I was just pointed at this discussion by a user. Three points that might be of interest:

  • The statistical problems of weak scramblers (xoroshiro128+, etc.) have always been well-known and documented: see http://xoshiro.di.unimi.it/lowcomp.php . I never understood why people rediscovering hot water made such a big fuss of it. The few lower bits have some linear dependencies, but GCC, Python, etc. use a generator in which all bits have linear dependencies, and nobody cares. Generators using strong scramblers (xoshiro256++, xoshiro256**, etc.) have no such dependency and pass all tests I'm aware of. If you use just the upper bit of a weakly scrambled generator (i.e., to generate float) everything is fine with BigCrush.

  • SFC64 is not jumpable. There is no way to iterate the next-state function multiple times. You can jump at random into multiple points of the state space, though, and hope that the resulting sequences do not overlap. The chance that this happens is very low—so low to be negligible. If you want to nitpick, that probability it is much lower for full-period generators such as xoshiro/xoroshiro with the same amount of state. If you're OK with not having full period, I think SFC64 is some of the best you can find around in terms of speed and statistical strength.
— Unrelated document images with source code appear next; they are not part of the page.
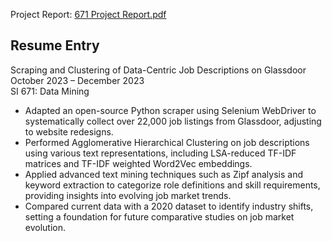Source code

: 
Project Report: [671 Project Report.pdf](https://github.com/Unusuala1l2e3x4/Glassdoor-Scraping-Clustering-Data-Centric-Jobs/blob/main/671%20Project%20Report.pdf)

## Resume Entry
Scraping and Clustering of Data-Centric Job Descriptions on Glassdoor\
October 2023 – December 2023\
SI 671: Data Mining
-	Adapted an open-source Python scraper using Selenium WebDriver to systematically collect over 22,000 job listings from Glassdoor, adjusting to website redesigns.
-	Performed Agglomerative Hierarchical Clustering on job descriptions using various text representations, including LSA-reduced TF-IDF matrices and TF-IDF weighted Word2Vec embeddings.
-	Applied advanced text mining techniques such as Zipf analysis and keyword extraction to categorize role definitions and skill requirements, providing insights into evolving job market trends.
-	Compared current data with a 2020 dataset to identify industry shifts, setting a foundation for future comparative studies on job market evolution.

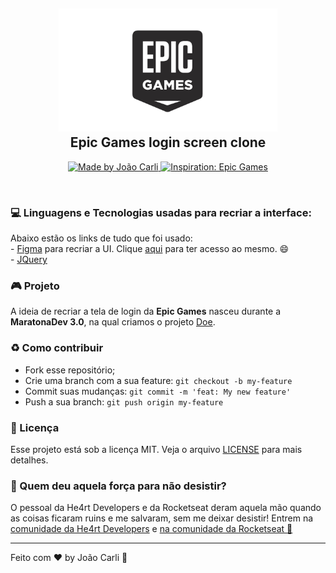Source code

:<h2 align="center">
  <img src="img/epiclogo.png" width="350px" /><br>
  Epic Games login screen clone
</h2>
  <p align="center">
    <a href="https://insanitydev.netlify.com/" target="_blank">
      <img alt="Made by João Carli" src="https://img.shields.io/badge/made%20by-Jo%C3%A3o%20Carli-lightgrey">
    </a>
   <a href="https://www.epicgames.com/store/pt-BR/?lang=pt-BR" target="_blank">
      <img alt="Inspiration: Epic Games" src="https://img.shields.io/badge/inspiration%3A-Epic%20Games-lightgrey">
    </a>
  </p>

  <br>
  
  ### :computer: Linguagens e Tecnologias usadas para recriar a interface:
  Abaixo estão os links de tudo que foi usado:<br>
    - [Figma](https://www.figma.com/) para recriar a UI. Clique [aqui](https://www.figma.com/file/ekUo5K7Z883pUr84OV2ABk/Epic-Games-Login-Screen-Clone?node-id=0%3A1) para ter acesso ao mesmo. :smile: <br>
    - [JQuery](https://jquery.com/)

  ### 🎮 Projeto
  A ideia de recriar a tela de login da <b>Epic Games</b> nasceu durante a <b>MaratonaDev 3.0</b>, na qual criamos o projeto [Doe](https://github.com/fl4m3x/doe). 

### :recycle: Como contribuir

- Fork esse repositório;
- Crie uma branch com a sua feature: `git checkout -b my-feature`
- Commit suas mudanças: `git commit -m 'feat: My new feature'`
- Push a sua branch: `git push origin my-feature`

### :memo: Licença

Esse projeto está sob a licença MIT. Veja o arquivo [LICENSE](LICENSE.md) para mais detalhes.

### :muscle: Quem deu aquela força para não desistir?

O pessoal da He4rt Developers e da Rocketseat deram aquela mão quando as coisas ficaram ruins e me salvaram, sem me deixar desistir!
Entrem na [comunidade da He4rt Developers](https://discord.gg/8mA4CM2) e [na comunidade da Rocketseat :rocket:](https://discordapp.com/invite/gCRAFhc)

---
Feito com ❤️ by João Carli :wave:
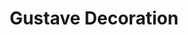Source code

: ---
title: "Gustave Decoration"
url: /faches-thumesnil/gustave-decoration/
shop: décoration intérieure
---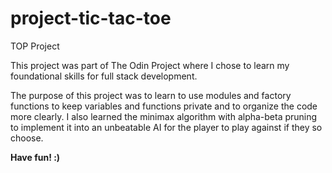 # project-tic-tac-toe
TOP Project

This project was part of The Odin Project where I chose to learn my foundational skills for full stack development.

The purpose of this project was to learn to use modules and factory functions to keep variables and functions private and to organize the code more clearly. I also learned the minimax algorithm with alpha-beta pruning to implement it into an unbeatable AI for the player to play against if they so choose.

**Have fun! :)**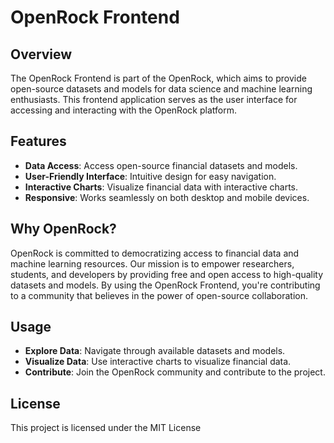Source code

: # OpenRock Frontend

## Overview

The OpenRock Frontend is part of the OpenRock, which aims to provide open-source datasets and models for data science and machine learning enthusiasts. This frontend application serves as the user interface for accessing and interacting with the OpenRock platform.

## Features

- **Data Access**: Access open-source financial datasets and models.
- **User-Friendly Interface**: Intuitive design for easy navigation.
- **Interactive Charts**: Visualize financial data with interactive charts.
- **Responsive**: Works seamlessly on both desktop and mobile devices.

## Why OpenRock?

OpenRock is committed to democratizing access to financial data and machine learning resources. Our mission is to empower researchers, students, and developers by providing free and open access to high-quality datasets and models. By using the OpenRock Frontend, you're contributing to a community that believes in the power of open-source collaboration.

## Usage

- **Explore Data**: Navigate through available datasets and models.
- **Visualize Data**: Use interactive charts to visualize financial data.
- **Contribute**: Join the OpenRock community and contribute to the project.



## License

This project is licensed under the MIT License 

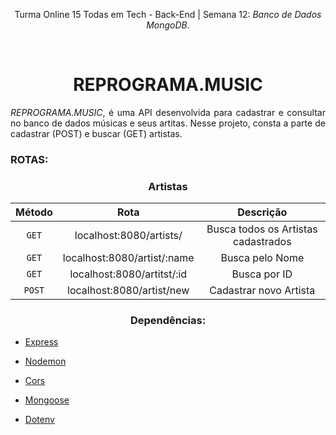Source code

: <div align = "center">
    
Turma Online 15 Todas em Tech - Back-End | Semana 12: *Banco de Dados MongoDB*. 

    
</div>


<br>

<div align = "center">

# REPROGRAMA.MUSIC


</div>

<div align = "justify">

*REPROGRAMA.MUSIC*, é uma API desenvolvida para cadastrar e consultar no banco de dados músicas e seus artitas. Nesse projeto, consta a parte de cadastrar (POST) e buscar (GET) artistas.

</div>

###  ROTAS: 

### <div align = "center"> Artistas </div>

<div align = "center">

|  Método  |                  Rota                       |                                Descrição                     |
| :------: | :-------------------------------------:     | :-------------------------------------------------------:    |
|  `GET`   | localhost:8080/artists/ |         Busca todos os Artistas cadastrados|
|  `GET`   | localhost:8080/artist/:name    |                                      Busca pelo Nome           |
|  `GET`   | localhost:8080/artitst/:id    |                                      Busca por ID            |
|  `POST`   | localhost:8080/artist/new |         Cadastrar novo Artista|

###  Dependências:

<div align = "justify">

- [Express](https://www.npmjs.com/package/express)<br>

- [Nodemon](https://www.npmjs.com/package/nodemon)<br>

- [Cors](https://www.npmjs.com/package/cors)<br>

- [Mongoose](https://www.npmjs.com/package/mongoose)<br>

- [Dotenv](https://www.npmjs.com/package/dotenv)
</div>
<br>
</div>

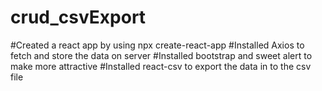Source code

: # crud_csvExport
#Created a react app by using npx create-react-app
#Installed Axios to fetch and store the data on server
#Installed bootstrap and sweet alert to make more attractive 
#Installed react-csv to export the data in to the csv file
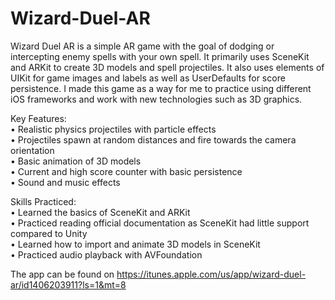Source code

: # Wizard-Duel-AR

Wizard Duel AR is a simple AR game with the goal of dodging or intercepting enemy spells with your own spell. It primarily uses SceneKit and ARKit 
to create 3D models and spell projectiles. It also uses elements of UIKit for game images and labels as well as UserDefaults for score persistence.
I made this game as a way for me to practice using different iOS frameworks and work with new technologies such as 3D graphics.  

Key Features:  
• Realistic physics projectiles with particle effects  
• Projectiles spawn at random distances and fire towards the camera orientation  
• Basic animation of 3D models  
• Current and high score counter with basic persistence  
• Sound and music effects  

Skills Practiced:    
• Learned the basics of SceneKit and ARKit  
• Practiced reading official documentation as SceneKit had little support compared to Unity  
• Learned how to import and animate 3D models in SceneKit  
• Practiced audio playback with AVFoundation  

The app can be found on https://itunes.apple.com/us/app/wizard-duel-ar/id1406203911?ls=1&mt=8
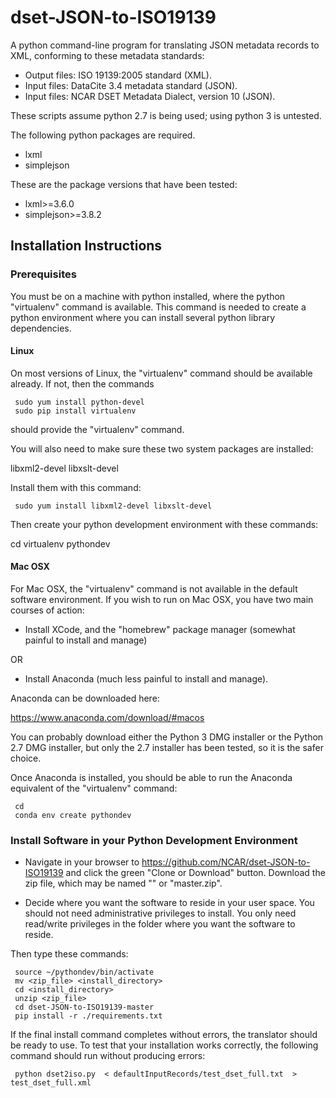 # dset-JSON-to-ISO19139

A python command-line program for translating JSON metadata records to XML, conforming to these metadata standards:

* Output files: ISO 19139:2005 standard  (XML).
* Input files: DataCite 3.4 metadata standard (JSON).
* Input files: NCAR DSET Metadata Dialect, version 10 (JSON). 

These scripts assume python 2.7 is being used; using python 3 is untested.

The following python packages are required.

* lxml 
* simplejson

These are the package versions that have been tested: 

* lxml>=3.6.0
* simplejson>=3.8.2

## Installation Instructions

### Prerequisites 

You must be on a machine with python installed, where the python "virtualenv" command is available.  This command is needed to create a python environment where you can install several python library dependencies.

#### Linux
On most versions of Linux, the "virtualenv" command should be available already.  If not, then the commands

     sudo yum install python-devel
     sudo pip install virtualenv 

should provide the "virtualenv" command.

You will also need to make sure these two system packages are installed: 

libxml2-devel
libxslt-devel

Install them with this command: 

     sudo yum install libxml2-devel libxslt-devel

Then create your python development environment with these commands: 

cd
virtualenv pythondev

#### Mac OSX
For Mac OSX, the "virtualenv" command is not available in the default software environment.   If you wish to run on Mac OSX, you have two main courses of action: 

*  Install XCode, and the "homebrew" package manager (somewhat painful to install and manage) 

OR

*  Install Anaconda (much less painful to install and manage).  

Anaconda can be downloaded here:   

https://www.anaconda.com/download/#macos

You can probably download either the Python 3 DMG installer or the Python 2.7 DMG installer, but only the 2.7 installer has been tested, so it is the safer choice. 

Once Anaconda is installed, you should be able to run the Anaconda equivalent of the "virtualenv" command: 

     cd
     conda env create pythondev
     

### Install Software in your Python Development Environment

* Navigate in your browser to https://github.com/NCAR/dset-JSON-to-ISO19139 and click the green "Clone or Download" button.   Download the zip file, which may be named "" or "master.zip".

* Decide where you want the software to reside in your user space.  You should not need administrative privileges to install.   You only need read/write privileges in the folder where you want the software to reside.

Then type these commands:

     source ~/pythondev/bin/activate
     mv <zip_file> <install_directory>
     cd <install_directory>
     unzip <zip_file>
     cd dset-JSON-to-ISO19139-master
     pip install -r ./requirements.txt
      
If the final install command completes without errors, the translator should be ready to use.   To test that your installation works correctly, the following command should run without producing errors: 

     python dset2iso.py  < defaultInputRecords/test_dset_full.txt  > test_dset_full.xml

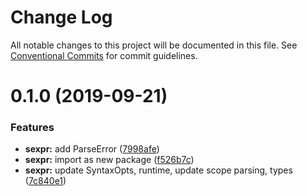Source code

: # Change Log

All notable changes to this project will be documented in this file.
See [Conventional Commits](https://conventionalcommits.org) for commit guidelines.

# 0.1.0 (2019-09-21)


### Features

* **sexpr:** add ParseError ([7998afe](https://github.com/thi-ng/umbrella/commit/7998afe))
* **sexpr:** import as new package ([f526b7c](https://github.com/thi-ng/umbrella/commit/f526b7c))
* **sexpr:** update SyntaxOpts, runtime, update scope parsing, types ([7c840e1](https://github.com/thi-ng/umbrella/commit/7c840e1))
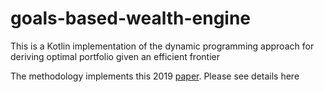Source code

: # goals-based-wealth-engine

This is a Kotlin implementation of the dynamic programming approach for deriving optimal portfolio given an efficient frontier

The methodology implements this 2019 [paper](https://srdas.github.io/Papers/DP_Paper.pdf). Please see details here
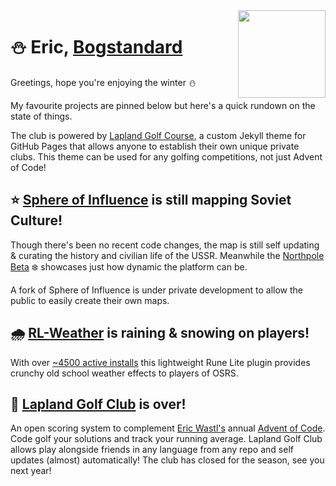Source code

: <img src="https://bogstandard.github.io/lapland-golf-club/assets/images/logo.svg" width="140" height="140" align="right">

# ⛄️ Eric, [Bogstandard](https://github.com/bogstandard/)

Greetings, hope you're enjoying the winter ⛄️

My favourite projects are pinned below but here's a quick rundown on the state of things.

The club is powered by [Lapland Golf Course](https://github.com/bogstandard/lapland-golf-course), a custom Jekyll theme for GitHub Pages that allows anyone to establish their own unique private clubs. This theme can be used for any golfing competitions, not just Advent of Code!

## ⭐️ [Sphere of Influence](http://sphere-of-influence.github.io) is still mapping Soviet Culture!
Though there's been no recent code changes, the map is still self updating & curating the history and civilian life of the USSR. Meanwhile the [Northpole Beta](https://sphere-of-influence.github.io/#!/northpole) ❄️ showcases just how dynamic the platform can be. 

A fork of Sphere of Influence is under private development to allow the public to easily create their own maps.

## 🌧 [RL-Weather](https://github.com/bogstandard/rl-weather) is raining & snowing on players!
With over [~4500 active installs](https://runelite.net/plugin-hub/show/rl-weather) this lightweight Rune Lite plugin provides crunchy old school weather effects to players of OSRS.

## 🌲 [Lapland Golf Club](https://bogstandard.github.io/lapland-golf-club/) is over!
An open scoring system to complement [Eric Wastl's](https://github.com/topaz) annual [Advent of Code](https://adventofcode.com). Code golf your solutions and track your running average. Lapland Golf Club allows play alongside friends in any language from any repo and self updates (almost) automatically! The club has closed for the season, see you next year!

<!--
**bogstandard/bogstandard** is a ✨ _special_ ✨ repository because its `README.md` (this file) appears on your GitHub profile.

Here are some ideas to get you started:

- 🔭 I’m currently working on ...
- 🌱 I’m currently learning ...
- 👯 I’m looking to collaborate on ...
- 🤔 I’m looking for help with ...
- 💬 Ask me about ...
- 📫 How to reach me: ...
- 😄 Pronouns: ...
- ⚡ Fun fact: ...
-->
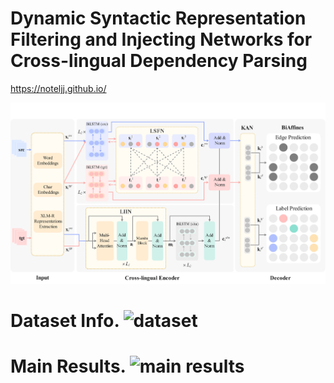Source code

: # **Dynamic Syntactic Representation Filtering and Injecting Networks for Cross-lingual Dependency Parsing**
https://noteljj.github.io/

<img src="our%20model.jpg" alt="Description">

<!--# Overall Architecture. ![overall architecture](https://github.com/noteljj/noteljj.github.io/blob/main/our%20model.jpg)-->

# Dataset Info. ![dataset](https://github.com/noteljj/noteljj.github.io/blob/main/dataset%20info.png)

# Main Results. ![main results](https://github.com/noteljj/noteljj.github.io/blob/main/main%20results.png)
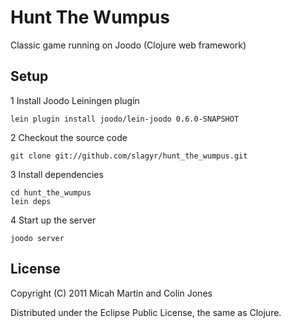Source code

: # Hunt The Wumpus

Classic game running on Joodo (Clojure web framework)

## Setup

1 Install Joodo Leiningen plugin

    lein plugin install joodo/lein-joodo 0.6.0-SNAPSHOT

2 Checkout the source code

    git clone git://github.com/slagyr/hunt_the_wumpus.git

3 Install dependencies

    cd hunt_the_wumpus
    lein deps

4 Start up the server

    joodo server

## License

Copyright (C) 2011 Micah Martin and Colin Jones

Distributed under the Eclipse Public License, the same as Clojure.
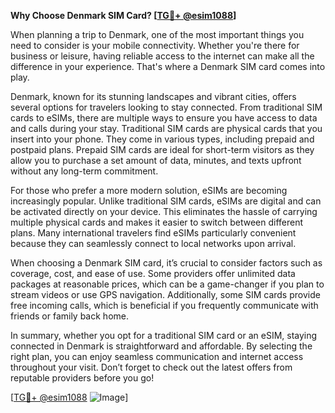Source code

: **Why Choose Denmark SIM Card? [[TG💪+ @esim1088](https://t.me/s/esim1088)]**

When planning a trip to Denmark, one of the most important things you need to consider is your mobile connectivity. Whether you're there for business or leisure, having reliable access to the internet can make all the difference in your experience. That's where a Denmark SIM card comes into play.

Denmark, known for its stunning landscapes and vibrant cities, offers several options for travelers looking to stay connected. From traditional SIM cards to eSIMs, there are multiple ways to ensure you have access to data and calls during your stay. Traditional SIM cards are physical cards that you insert into your phone. They come in various types, including prepaid and postpaid plans. Prepaid SIM cards are ideal for short-term visitors as they allow you to purchase a set amount of data, minutes, and texts upfront without any long-term commitment.

For those who prefer a more modern solution, eSIMs are becoming increasingly popular. Unlike traditional SIM cards, eSIMs are digital and can be activated directly on your device. This eliminates the hassle of carrying multiple physical cards and makes it easier to switch between different plans. Many international travelers find eSIMs particularly convenient because they can seamlessly connect to local networks upon arrival.

When choosing a Denmark SIM card, it’s crucial to consider factors such as coverage, cost, and ease of use. Some providers offer unlimited data packages at reasonable prices, which can be a game-changer if you plan to stream videos or use GPS navigation. Additionally, some SIM cards provide free incoming calls, which is beneficial if you frequently communicate with friends or family back home.

In summary, whether you opt for a traditional SIM card or an eSIM, staying connected in Denmark is straightforward and affordable. By selecting the right plan, you can enjoy seamless communication and internet access throughout your visit. Don’t forget to check out the latest offers from reputable providers before you go! 

[[TG💪+ @esim1088](https://t.me/s/esim1088) ![Image](https://i.postimg.cc/Y0z9fWf4/image.png)]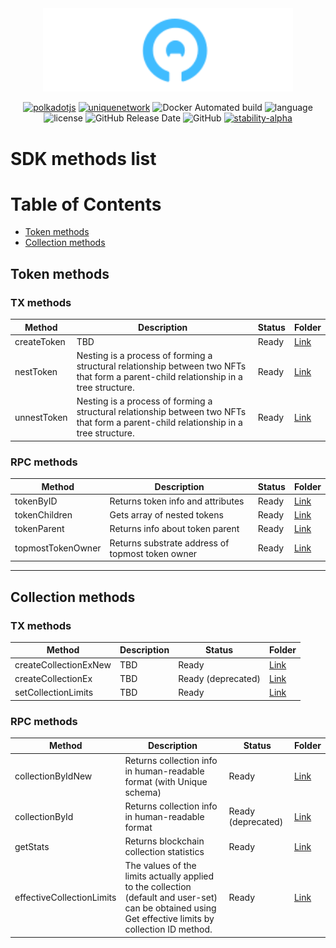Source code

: <div align="center">
    <img width="400px" src="../../../doc/logo-white.svg" alt="Unique Network">

[![polkadotjs](https://img.shields.io/badge/polkadot-js-orange?style=flat-square)](https://polkadot.js.org)
[![uniquenetwork](https://img.shields.io/badge/unique-network-blue?style=flat-square)](https://unique.network/)
![Docker Automated build](https://img.shields.io/docker/cloud/automated/uniquenetwork/web?style=flat-square)
![language](https://img.shields.io/github/languages/top/uniquenetwork/unique-sdk?style=flat-square)
![license](https://img.shields.io/badge/License-Apache%202.0-blue?logo=apache&style=flat-square)
![GitHub Release Date](https://img.shields.io/github/release-date/uniquenetwork/unique-sdk?style=flat-square)
![GitHub](https://img.shields.io/github/v/tag/uniquenetwork/unique-sdk?style=flat-square)
[![stability-alpha](https://img.shields.io/badge/stability-alpha-f4d03f.svg)](https://github.com/mkenney/software-guides/blob/master/STABILITY-BADGES.md#alpha)
</div>

# SDK methods list

# Table of Contents

- [Token methods](#token-methods)
- [Collection methods](#collection-methods)



## Token methods

### TX methods
| Method                      | Description                                                                                                                           | Status | Folder                         |
|-----------------------------|---------------------------------------------------------------------------------------------------------------------------------------|--------|--------------------------------|
| createToken                 | TBD                                                                                                                                   | Ready  | [Link](./methods/create-token) |
| nestToken                   | Nesting is a process of forming a structural relationship between two NFTs that form a parent-child relationship in a tree structure. | Ready  | [Link](./methods/nest-token)   |
| unnestToken                 | Nesting is a process of forming a structural relationship between two NFTs that form a parent-child relationship in a tree structure. | Ready  | [Link](./methods/unnest-token) |

### RPC methods
| Method              | Description                                      | Status | Folder                                |
|---------------------|--------------------------------------------------|--------|---------------------------------------|
| tokenByID           | Returns token info and attributes                | Ready  | [Link](./methods/token-by-id)         | 
| tokenChildren       | Gets array of nested tokens                      | Ready  | [Link](./methods/token-children)      | 
| tokenParent         | Returns info about token parent                  | Ready  | [Link](./methods/token-parent)        |
| topmostTokenOwner   | Returns substrate address of topmost token owner | Ready  | [Link](./methods/topmost-token-owner) |

---

## Collection methods

### TX methods

| Method                     | Description | Status             | Folder                                     |
|----------------------------|-------------|--------------------|--------------------------------------------|
| createCollectionExNew      | TBD         | Ready              | [Link](./methods/create-collection-ex-new) |
| createCollectionEx         | TBD         | Ready (deprecated) | [Link](./methods/create-collection-ex)     |
| setCollectionLimits        | TBD         | Ready              | [Link](./methods/set-collection-limits)    |


### RPC methods
| Method                    | Description                                                                                                                                            | Status             | Folder                                        |
|---------------------------|--------------------------------------------------------------------------------------------------------------------------------------------------------|--------------------|-----------------------------------------------|
| collectionByIdNew         | Returns collection info in human-readable format (with Unique schema)                                                                                  | Ready              | [Link](./methods/collection-by-id-new)        |
| collectionById            | Returns collection info in human-readable format                                                                                                       | Ready (deprecated) | [Link](./methods/collection-by-id)            |
| getStats                  | Returns blockchain collection statistics                                                                                                               | Ready              | [Link](./methods/get-stats)                   |
| effectiveCollectionLimits | The values of the limits actually applied to the collection (default and user-set) can be obtained using Get effective limits by collection ID method. | Ready              | [Link](./methods/effective-collection-limits) |

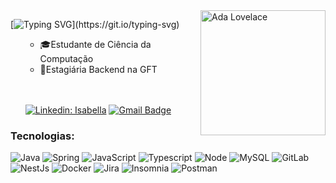 <img align="right" width="200" src="https://stemettes.org/zine/wp-content/uploads/sites/3/2021/08/magicalGirlAda_1_big.gif" title="Ada Lovelace"/>

[![Typing SVG](https://readme-typing-svg.herokuapp.com?font=Fira+Code&pause=2000&color=34F700&width=400&lines=👩🏽‍💻Hi+there,+i'm+Isabella+Suto;)](https://git.io/typing-svg)




<ul>
  
- 🎓Estudante de Ciência da Computação
- 💼Estagiária Backend na GFT

<br>
<br>
<div align="">

[![Linkedin: Isabella](https://img.shields.io/badge/LinkedIn-0077B5?style=flat-square&logo=Linkedin&logoColor=white&link=www.linkedin.com/in/isabella-suto2)](www.linkedin.com/in/isabella-suto2)
[![Gmail Badge](https://img.shields.io/badge/-isa.suto2@gmail.com-4B275F?style=flat-square&logo=Gmail&logoColor=white&link=mailto:SEU-EMAIL)](mailto:isa.suto2@gmail.com)
</div>
</ul>

### Tecnologias:

  ![Java](https://img.shields.io/badge/-Java-007396?style=flat&logo=Java&logoColor=)
  ![Spring](https://img.shields.io/badge/-Spring-6DB33F?style=flat&logo=spring&logoColor=white)
  ![JavaScript](https://img.shields.io/badge/-JavaScript-333333?style=flat&logo=javascript)
   ![Typescript](https://img.shields.io/badge/-TypeScript-007ACC?style=flat&logo=Java&logoColor=007396)
  ![Node](https://img.shields.io/badge/Node.js-43853D?style=flat&logo=node.js&logoColor=white)
   ![MySQL](https://img.shields.io/badge/-MySQL-333333?style=flat&logo=mysql)
  ![GitLab](https://img.shields.io/badge/-GitLab-330F63?style=flat&logo=Flutter)
  ![NestJs](https://img.shields.io/badge/-NestJS-E0234E?style=flat&logo=nestjs&logoColor=white)
  ![Docker](https://img.shields.io/badge/-Docker-333333?style=flat&logo=docker)
  ![Jira](https://img.shields.io/badge/-JIRA-0052CC?style=flat-square&logo=jira)
  ![Insomnia](https://img.shields.io/badge/-Insomnia-4B275F?style=flat&logo=insomnia)
  ![Postman](https://img.shields.io/badge/-Postman-333333?style=flat&logo=postman)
  • PCG generators have a lot of major statistical problems of self-correlation. You will not see this by a first-order statistical test, you must do second-order testing. In particular, there are non-overlapping sequences there are strongly correlated, and "streams" generated by changing the constant of the underlying LCG are strongly correlated. You can find examples here: http://prng.di.unimi.it/pcg.php . There has been ample discussion about these problems in the Rust community, the Julia community, Apache Commons, etc. A few pointers:

rust-random/rand#905
rust-random/rand#907
https://issues.apache.org/jira/browse/RNG-123

If you're not using the "streams" features, of course, you're free from that type of correlation. But, still, the orbit of a PCG generator has tons of pairs of correlated nonoverlapping subsequences (see the examples pointed above). This does not happen with a good linear generator (even better, if scrambled), or in fact, with any good generator. The problem is that LCG with power-of-2 modulus are terrible generators, and the superficial scrambling performed by most PCG generators does not hide this fact.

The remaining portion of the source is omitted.